2/01/2012

Calma en la ciudad



Salir a la calle es como salir a la selva. Ya lo dijo Héctor Lavoe. En la naturaleza el mundo es una carrera de cien metros planos y quien no se apura termina por ser pasto de ciertos jugos gástricos. Salir a la calle es entrar a una Caja de Pandora.
Días atrás, en plena selva de cemento, el rostro agresivo de la cotidianidad se me puso enfrente justo cuando tomé un taxi. Pegada a la guantera la calcomanía de un fortachón gritaba con furia: ¡Pague primero y hable después! Pagué, claro, y luego anduve mudo hasta llegar a mi destino.
Otro tanto me ocurrió en el por puesto, un Malibú oxidado que me puso de patitas en Upata. La agresividad cambió a manoseo léxico, a morronga de palabras entremezclados con ganas de reír: "Soy viejito pero subo y bajo", decía la pegatina en la puerta del chofer. Y a un lado del volante, en el tablero: "La virginidad enferma gravemente, vacúnate". De entre los carros de alquiler, las perreras y busetas, el mundo de la poesía en ocasiones queda a pocos pasos. Ahí descubrí a Diomedes Díaz, poeta mayor, al edulcorado Arjona, poeta a ratos, y al vanguardista reggaeton.
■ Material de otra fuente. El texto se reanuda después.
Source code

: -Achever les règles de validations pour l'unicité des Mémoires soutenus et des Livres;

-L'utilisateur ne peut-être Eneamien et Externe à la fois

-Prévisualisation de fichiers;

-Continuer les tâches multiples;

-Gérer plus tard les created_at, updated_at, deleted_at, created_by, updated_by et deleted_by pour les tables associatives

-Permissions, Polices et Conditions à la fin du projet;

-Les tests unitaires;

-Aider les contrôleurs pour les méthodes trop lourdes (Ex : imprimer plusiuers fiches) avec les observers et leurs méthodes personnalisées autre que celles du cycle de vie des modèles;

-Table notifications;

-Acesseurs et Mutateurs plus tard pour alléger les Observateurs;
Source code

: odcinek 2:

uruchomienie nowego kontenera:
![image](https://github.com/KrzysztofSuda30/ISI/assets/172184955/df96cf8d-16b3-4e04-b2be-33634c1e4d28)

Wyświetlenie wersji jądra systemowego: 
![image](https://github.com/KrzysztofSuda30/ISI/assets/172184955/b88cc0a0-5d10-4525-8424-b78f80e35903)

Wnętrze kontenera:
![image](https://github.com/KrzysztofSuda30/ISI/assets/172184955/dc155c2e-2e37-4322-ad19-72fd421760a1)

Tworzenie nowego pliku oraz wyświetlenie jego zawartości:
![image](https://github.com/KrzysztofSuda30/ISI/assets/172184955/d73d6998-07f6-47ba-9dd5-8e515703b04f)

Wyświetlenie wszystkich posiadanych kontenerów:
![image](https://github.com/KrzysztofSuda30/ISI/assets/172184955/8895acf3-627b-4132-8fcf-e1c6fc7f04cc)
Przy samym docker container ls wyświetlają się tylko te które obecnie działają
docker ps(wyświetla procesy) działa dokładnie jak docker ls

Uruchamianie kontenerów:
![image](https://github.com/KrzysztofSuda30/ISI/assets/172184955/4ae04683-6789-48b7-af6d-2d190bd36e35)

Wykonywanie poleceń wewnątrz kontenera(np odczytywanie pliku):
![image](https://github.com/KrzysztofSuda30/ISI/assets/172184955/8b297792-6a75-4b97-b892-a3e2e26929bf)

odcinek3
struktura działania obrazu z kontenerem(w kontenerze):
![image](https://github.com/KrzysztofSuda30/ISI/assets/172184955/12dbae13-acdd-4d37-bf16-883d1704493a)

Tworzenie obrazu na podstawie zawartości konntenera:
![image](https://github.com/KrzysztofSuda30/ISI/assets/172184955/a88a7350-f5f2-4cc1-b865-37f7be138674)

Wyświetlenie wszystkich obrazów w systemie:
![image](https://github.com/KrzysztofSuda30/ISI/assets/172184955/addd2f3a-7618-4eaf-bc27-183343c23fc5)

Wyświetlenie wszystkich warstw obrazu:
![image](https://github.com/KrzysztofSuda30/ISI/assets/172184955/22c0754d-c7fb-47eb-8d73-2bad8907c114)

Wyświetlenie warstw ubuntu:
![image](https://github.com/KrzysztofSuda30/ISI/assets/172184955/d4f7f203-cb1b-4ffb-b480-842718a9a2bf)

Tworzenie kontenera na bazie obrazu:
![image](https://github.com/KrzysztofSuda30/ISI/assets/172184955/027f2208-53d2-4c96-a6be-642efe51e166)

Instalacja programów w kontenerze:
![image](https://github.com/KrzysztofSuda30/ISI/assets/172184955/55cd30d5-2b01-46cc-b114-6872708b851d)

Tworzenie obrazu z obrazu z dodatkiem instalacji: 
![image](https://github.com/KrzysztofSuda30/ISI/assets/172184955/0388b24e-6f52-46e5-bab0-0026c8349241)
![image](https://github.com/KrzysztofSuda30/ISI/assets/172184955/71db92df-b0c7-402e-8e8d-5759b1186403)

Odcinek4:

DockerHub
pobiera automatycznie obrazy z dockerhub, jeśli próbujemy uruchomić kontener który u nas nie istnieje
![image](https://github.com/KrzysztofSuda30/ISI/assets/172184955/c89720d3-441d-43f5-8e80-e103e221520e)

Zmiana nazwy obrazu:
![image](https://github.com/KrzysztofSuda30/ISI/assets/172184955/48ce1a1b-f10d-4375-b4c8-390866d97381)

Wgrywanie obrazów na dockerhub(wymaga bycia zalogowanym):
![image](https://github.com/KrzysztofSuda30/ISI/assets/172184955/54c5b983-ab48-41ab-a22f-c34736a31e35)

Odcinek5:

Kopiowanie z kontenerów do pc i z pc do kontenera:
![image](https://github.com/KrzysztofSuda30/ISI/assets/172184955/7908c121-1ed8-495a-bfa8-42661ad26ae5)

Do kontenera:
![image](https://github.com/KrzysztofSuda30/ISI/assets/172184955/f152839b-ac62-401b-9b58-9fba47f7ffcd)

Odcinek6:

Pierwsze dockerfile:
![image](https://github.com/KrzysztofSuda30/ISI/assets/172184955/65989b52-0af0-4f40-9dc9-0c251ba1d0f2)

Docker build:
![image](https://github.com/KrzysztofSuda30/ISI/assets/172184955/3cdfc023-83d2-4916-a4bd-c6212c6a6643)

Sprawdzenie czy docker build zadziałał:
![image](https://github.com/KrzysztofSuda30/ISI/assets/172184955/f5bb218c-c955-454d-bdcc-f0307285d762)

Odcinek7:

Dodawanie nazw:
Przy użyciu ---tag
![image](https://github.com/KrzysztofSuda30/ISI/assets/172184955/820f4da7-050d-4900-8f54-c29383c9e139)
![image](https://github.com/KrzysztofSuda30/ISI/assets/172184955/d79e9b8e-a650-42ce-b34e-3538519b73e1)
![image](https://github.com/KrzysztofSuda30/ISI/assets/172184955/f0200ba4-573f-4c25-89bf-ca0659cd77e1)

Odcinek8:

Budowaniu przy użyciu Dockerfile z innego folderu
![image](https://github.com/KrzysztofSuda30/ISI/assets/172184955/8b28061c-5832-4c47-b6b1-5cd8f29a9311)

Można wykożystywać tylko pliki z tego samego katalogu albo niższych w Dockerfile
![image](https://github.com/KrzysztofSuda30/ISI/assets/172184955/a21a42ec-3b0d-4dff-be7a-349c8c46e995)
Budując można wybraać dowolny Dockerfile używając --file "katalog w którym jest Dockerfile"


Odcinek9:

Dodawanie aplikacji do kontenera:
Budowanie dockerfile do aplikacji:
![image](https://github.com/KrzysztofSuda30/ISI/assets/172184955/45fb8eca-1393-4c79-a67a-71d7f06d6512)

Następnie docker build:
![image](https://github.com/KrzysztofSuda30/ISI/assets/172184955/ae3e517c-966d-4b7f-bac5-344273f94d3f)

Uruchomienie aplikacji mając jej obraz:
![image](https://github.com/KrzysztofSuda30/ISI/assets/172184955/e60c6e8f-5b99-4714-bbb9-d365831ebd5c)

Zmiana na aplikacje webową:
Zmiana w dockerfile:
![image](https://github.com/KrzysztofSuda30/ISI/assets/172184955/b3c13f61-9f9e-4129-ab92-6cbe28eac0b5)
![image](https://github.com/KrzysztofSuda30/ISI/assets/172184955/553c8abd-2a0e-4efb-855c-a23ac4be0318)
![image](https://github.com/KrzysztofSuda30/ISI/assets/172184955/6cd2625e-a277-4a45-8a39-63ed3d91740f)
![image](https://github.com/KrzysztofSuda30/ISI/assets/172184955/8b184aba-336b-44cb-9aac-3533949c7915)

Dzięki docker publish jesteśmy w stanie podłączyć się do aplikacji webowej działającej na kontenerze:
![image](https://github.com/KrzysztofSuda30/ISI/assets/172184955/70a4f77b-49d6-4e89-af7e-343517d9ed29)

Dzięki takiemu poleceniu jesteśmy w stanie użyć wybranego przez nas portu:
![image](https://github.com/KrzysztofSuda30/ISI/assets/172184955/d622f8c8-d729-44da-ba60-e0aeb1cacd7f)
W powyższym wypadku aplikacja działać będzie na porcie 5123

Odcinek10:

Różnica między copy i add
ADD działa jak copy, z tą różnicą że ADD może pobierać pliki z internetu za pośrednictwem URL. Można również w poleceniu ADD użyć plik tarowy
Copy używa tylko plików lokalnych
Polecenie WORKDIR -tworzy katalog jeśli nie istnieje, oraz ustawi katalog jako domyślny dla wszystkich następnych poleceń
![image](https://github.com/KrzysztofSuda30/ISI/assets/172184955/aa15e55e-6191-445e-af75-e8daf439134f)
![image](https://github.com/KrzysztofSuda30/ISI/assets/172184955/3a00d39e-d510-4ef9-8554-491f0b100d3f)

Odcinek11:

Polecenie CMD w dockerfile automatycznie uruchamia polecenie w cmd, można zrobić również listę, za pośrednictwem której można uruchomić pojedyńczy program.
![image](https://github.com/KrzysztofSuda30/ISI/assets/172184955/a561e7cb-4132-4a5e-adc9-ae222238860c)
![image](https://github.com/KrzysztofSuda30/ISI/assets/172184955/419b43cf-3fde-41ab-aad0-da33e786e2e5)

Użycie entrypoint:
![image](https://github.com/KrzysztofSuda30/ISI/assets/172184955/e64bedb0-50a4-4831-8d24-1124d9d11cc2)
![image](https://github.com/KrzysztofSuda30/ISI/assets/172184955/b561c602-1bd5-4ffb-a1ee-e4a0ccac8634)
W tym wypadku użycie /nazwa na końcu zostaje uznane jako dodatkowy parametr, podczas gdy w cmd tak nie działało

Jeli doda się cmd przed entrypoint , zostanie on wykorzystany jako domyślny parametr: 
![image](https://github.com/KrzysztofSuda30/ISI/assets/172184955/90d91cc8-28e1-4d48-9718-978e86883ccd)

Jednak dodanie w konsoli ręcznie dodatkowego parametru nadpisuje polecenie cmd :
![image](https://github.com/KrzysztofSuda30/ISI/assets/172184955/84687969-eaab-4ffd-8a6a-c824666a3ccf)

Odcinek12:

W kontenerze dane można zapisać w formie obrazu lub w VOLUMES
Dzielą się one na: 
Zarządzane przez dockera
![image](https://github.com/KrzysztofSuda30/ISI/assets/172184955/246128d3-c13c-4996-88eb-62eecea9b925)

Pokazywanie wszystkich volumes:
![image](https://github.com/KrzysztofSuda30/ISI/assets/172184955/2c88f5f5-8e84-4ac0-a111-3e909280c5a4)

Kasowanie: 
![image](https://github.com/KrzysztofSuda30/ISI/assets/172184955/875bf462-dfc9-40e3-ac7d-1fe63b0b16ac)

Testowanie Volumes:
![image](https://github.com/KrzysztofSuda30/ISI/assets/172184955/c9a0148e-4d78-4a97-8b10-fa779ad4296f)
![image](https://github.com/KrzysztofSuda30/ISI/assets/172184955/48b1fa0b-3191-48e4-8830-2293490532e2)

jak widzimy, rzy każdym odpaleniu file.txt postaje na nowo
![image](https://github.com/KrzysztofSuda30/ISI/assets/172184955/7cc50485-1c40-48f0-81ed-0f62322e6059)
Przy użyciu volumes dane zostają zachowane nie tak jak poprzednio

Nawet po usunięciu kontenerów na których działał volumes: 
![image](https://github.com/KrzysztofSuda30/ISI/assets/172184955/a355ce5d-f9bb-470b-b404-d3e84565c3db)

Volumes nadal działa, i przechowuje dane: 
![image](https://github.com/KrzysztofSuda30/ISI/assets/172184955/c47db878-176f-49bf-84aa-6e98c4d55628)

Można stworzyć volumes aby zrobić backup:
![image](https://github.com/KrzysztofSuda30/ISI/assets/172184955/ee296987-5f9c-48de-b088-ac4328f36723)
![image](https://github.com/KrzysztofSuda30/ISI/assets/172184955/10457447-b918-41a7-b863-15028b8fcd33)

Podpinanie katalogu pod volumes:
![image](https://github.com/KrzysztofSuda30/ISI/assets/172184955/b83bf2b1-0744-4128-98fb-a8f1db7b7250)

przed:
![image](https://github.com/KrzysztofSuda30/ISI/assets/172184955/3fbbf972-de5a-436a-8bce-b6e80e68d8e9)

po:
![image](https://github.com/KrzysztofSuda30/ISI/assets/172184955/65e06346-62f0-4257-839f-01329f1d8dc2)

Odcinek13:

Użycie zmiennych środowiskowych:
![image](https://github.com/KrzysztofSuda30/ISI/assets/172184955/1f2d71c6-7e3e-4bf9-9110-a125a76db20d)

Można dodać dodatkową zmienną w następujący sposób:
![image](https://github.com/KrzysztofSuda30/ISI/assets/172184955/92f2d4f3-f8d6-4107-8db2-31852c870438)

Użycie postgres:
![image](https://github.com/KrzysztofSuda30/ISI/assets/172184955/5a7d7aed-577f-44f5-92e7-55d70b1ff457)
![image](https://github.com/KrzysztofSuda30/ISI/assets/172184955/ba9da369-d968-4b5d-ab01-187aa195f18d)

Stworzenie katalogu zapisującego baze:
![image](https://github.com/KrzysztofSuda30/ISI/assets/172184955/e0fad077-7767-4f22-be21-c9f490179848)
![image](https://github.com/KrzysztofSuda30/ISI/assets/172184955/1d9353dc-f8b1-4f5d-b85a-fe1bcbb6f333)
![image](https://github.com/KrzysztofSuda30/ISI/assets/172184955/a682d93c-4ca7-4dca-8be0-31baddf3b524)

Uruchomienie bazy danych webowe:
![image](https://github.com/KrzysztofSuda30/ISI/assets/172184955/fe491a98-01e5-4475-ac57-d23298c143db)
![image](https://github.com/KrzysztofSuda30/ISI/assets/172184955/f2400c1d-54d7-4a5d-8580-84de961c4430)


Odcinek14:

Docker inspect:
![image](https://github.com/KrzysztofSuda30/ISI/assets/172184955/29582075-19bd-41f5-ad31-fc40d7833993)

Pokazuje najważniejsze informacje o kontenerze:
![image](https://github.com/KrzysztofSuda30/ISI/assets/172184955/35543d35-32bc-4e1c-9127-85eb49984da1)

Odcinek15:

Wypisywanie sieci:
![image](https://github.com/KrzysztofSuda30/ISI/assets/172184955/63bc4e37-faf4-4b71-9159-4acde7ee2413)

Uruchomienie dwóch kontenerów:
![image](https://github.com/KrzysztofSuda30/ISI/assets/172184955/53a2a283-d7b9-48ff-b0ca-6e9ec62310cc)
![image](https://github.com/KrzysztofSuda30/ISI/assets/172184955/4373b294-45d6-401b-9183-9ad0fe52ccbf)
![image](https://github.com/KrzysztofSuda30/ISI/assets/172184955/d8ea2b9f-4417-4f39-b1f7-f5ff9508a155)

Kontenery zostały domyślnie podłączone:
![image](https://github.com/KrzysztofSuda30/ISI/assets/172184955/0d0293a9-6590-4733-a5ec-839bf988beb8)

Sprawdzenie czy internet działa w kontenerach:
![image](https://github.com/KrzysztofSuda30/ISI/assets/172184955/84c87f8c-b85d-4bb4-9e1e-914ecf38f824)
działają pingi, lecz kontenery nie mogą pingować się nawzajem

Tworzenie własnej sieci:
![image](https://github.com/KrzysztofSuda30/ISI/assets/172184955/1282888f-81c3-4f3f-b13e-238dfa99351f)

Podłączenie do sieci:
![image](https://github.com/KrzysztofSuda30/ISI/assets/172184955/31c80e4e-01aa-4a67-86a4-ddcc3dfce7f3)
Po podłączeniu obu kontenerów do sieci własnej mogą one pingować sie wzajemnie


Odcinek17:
Nada, por supuesto, como "Una cerveza la trajo a mí", de ese filósofo de la Modernidad que resultó ser Pastor López, para darse cuenta de una buena vez que la vida es un racimo de flores y que Horacio, el latino, tenía toda la razón: hay que colgársele hasta del último segundo, hay que aprovechar el día y dejarlo exhausto.
A veces me da por usar el transporte público a manera de escudo defensor. Subo a la unidad y ese universo, que es un agujero negro en plena calle, te traga por completo. Es una práctica que llevo a cabo cuando voy a Upata los fines de semana o en los días de vacaciones. Entenderá usted que jamás lo hago en Puerto Ordaz, sencillamente porque una perrera (pregúntele al alcalde) resta demasiado a la mística experiencia que me he atrevido a exponer en estas líneas.
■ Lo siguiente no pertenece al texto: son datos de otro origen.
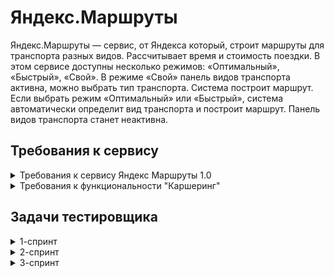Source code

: # Яндекс.Маршруты
Яндекс.Маршруты — сервис, от Яндекса который, строит маршруты для транспорта разных видов. Рассчитывает время и стоимость поездки.
В этом сервисе доступны несколько режимов: «Оптимальный», «Быстрый», «Свой».
В режиме «Свой» панель видов транспорта активна, можно выбрать тип транспорта. Система построит маршрут.
Если выбрать режим «Оптимальный» или «Быстрый», система автоматически определит вид транспорта и построит маршрут. Панель видов транспорта станет неактивна.
## Требования к сервису

  
<details>
	<summary>Требования к сервису Яндекс Маршруты 1.0</summary>


[Ссылка на требования](https://docs.google.com/document/d/1AOXbT38BKwLWOiKiiHLdUsWaq9A68VbJDQReQ11L8tg/edit?usp=sharing)
</details>
<details>
	<summary>Требования к функциональности "Каршеринг" </summary>


[Ссылка на требования](https://praktikum.notion.site/07f02ccc272e494db6501def032e9258)

[Ссылка на макеты](https://www.figma.com/file/42mNwme0cBfZwNZUIcN1mh/%D0%AF%D0%BD%D0%B4%D0%B5%D0%BA%D1%81.%D0%9C%D0%B0%D1%80%D1%88%D1%80%D1%83%D1%82%D1%8B?type=design&node-id=2-18586&mode=design)
</details>


## Задачи тестировщика

<details>
<summary> 1-спринт </summary> 

#### Задачи для 1 спринта

1. Проанализировать и декомпозировать требования к сервису Яндекс.Маршруты
2. Выделить классы эквивалентности и граничные значения для полей ввода
3. Спроектировать тесты для расчёта стоимости и времени

***

</details>

<details>
<summary> 2-спринт </summary> 

#### Задачи для 2 спринта
 
1. Проанализировать требования к функциональности "Каршеринг"
2. Подготовить тестовую документацию, чтобы проверить вёрстку формы бронирования 
3. Подготовить тестовую документацию, чтобы проверить логику окон "Способ оплаты", "Добавление карты" и кнопки "Забронировать"
4. Протестировать приложение и завести баг-репорты

***
 
</details>

<details>
<summary> 3-спринт </summary> 

#### Задачи для 3 спринта

1. Проанализировать требования к "Аэротакси"
2. Добавь аэротакси в интерфейс с помощью инструмента "Charles"
3. Подготовить чек-лист к фиче "Аэротакси"
4. Протестировать фичу и завести баг-репорты

***
   
</details>
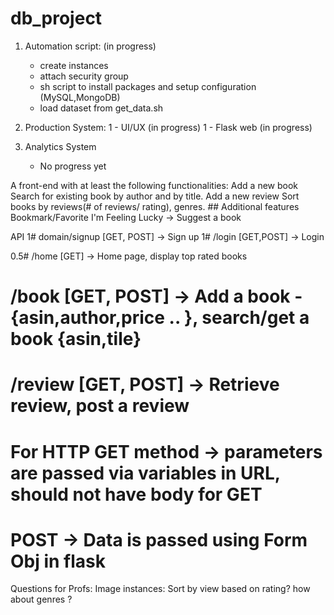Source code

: # db_project
1. Automation script: (in progress)
    - create instances 
    - attach security group 
    - sh script to install packages and setup configuration (MySQL,MongoDB)
    - load dataset from get_data.sh

2. Production System:
    1 - UI/UX (in progress)
    1 - Flask web (in progress)

3. Analytics System 
    - No progress yet


A front-end with at least the following functionalities:
    Add a new book
    Search for existing book by author and by title.
    Add a new review
    Sort books by reviews(# of reviews/ rating), genres.
    ## Additional features
    Bookmark/Favorite 
    I'm Feeling Lucky -> Suggest a book 

API
1# domain/signup [GET, POST] -> Sign up
1# /login [GET,POST] -> Login

0.5# /home [GET] -> Home page, display top rated books
# /book [GET, POST] -> Add a book -{asin,author,price .. }, search/get a book {asin,tile}

# /review [GET, POST] -> Retrieve review,  post a review

# For HTTP GET method -> parameters are passed via variables in URL, should not have body for GET
# POST -> Data is passed using Form Obj in flask 


Questions for Profs:
Image instances: 
Sort by view based on rating? how about genres ?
Una buseta es el receptáculo de las pasiones amorosas, de los odios reprimidos o los sueños incumplidos. Recuerdo aquella maravilla que cubría la ruta Centro-Bicentenario, allá en mi pueblo, en la que no más ponías el pie adentro y te sentabas, una mujer de tetas como el Himalaya invitaba a no ensuciar el bus, que era de todos. O aquella otra, amarilla y negra, cuya modestia sólo arrojaba la frase que rezaba "El papi de todas las mamis, móntate pa' que aprendas". Todo un dechado de frescura, de sabiduría por poquísimas monedas.
Ni el lexotanil, ni la valeriana, ni la manzanilla. El Prozac ni en broma. Subo a una buseta y la calma se apodera de mi espíritu. Las de Upata, que son las mejores, cumplen al dedillo su doble función de traslado y de sosiego, con el añadido, claro está, de que ahorran en gastos de diván y demás hierbas. Les estoy completamente agradecido.